Amazed Alistair took the shot as well as he did, that would have turned quite a few guys' lights out completely. Ridiculous punch from Chuck!


----------



## slapshot (May 4, 2007)

joshua7789 said:


> Name one. Ill go ahead and explain why JDS isnt a better striker then Overeem. First off, all he does is box. The dude rarely throws a kick. Second, his defense is weak.


JDS is a better striker, it really doesn't matter if he prefers to box what matters is if he can implement his gameplan more effectively that you and IMO JDS and Cain would both be able to outstrike him and other fighters would be able to survive his striking. 



joshua7789 said:


> It just isnt as noticable because he is super aggressive. Crocop busted his face up in there fight with good counter striking. So now, feel free to name one striker who is anywhere near Overeems overall striking skill level in the UFC. Overeem has put top notch strikers (not just top notch mma strikers, were talking the best strikers in the world) to sleep, e.x. ben edwards, Badr Hari, Teixera. He kicked the living shit out of Peter Aerts and gave Remy a hell of a fight. Put a one dimensional boxer like JDS in K1 and see him get eaten alive.


Sorry to brake it to you but this is not K1 and if you would like to look over his record against really good fighters he's lost to just about all of them, he beat Vitor Belfort in 05 but that was some time ago. What other top striker in mma has be beat, who has he beat in the last five years thats wildly considered a top striker? 

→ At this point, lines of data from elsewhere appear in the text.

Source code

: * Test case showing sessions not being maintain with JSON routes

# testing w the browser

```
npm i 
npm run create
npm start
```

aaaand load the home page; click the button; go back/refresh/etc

Again Im not saying he's a bad fighter but he's not the all powerful striker in mma some are making him out to be. I think he would win a lot of fights in the UFC but as you head to the top 5 I see him Being very competitive but not dominant as his past in MMA has shown.


----------



## slapshot (May 4, 2007)

Mckeever said:


> You are actually just ridiculous.
> 
> 
> 
> It has been a while since i watched the fight, but i could swore i remember Chuxk shooting in on reem about two or three times. It looked like reem was tagging him and chuck was shooting in, which is a very rare thing to see Chuck to do. I'll have to watch it again to refresh my memory.


He was hit with a shot that buckled his knees so he went for a takedown.


----------



## Mckeever (Apr 26, 2009)

Did i really just read that Cain Velasquez is a better striker than Overeem?

What ever you're smoking slapshot, i want some.

Also:







THE best highlight video ever.


----------



## Ape City (May 27, 2007)

That highlight reel was incredible. WAR REEM!!!!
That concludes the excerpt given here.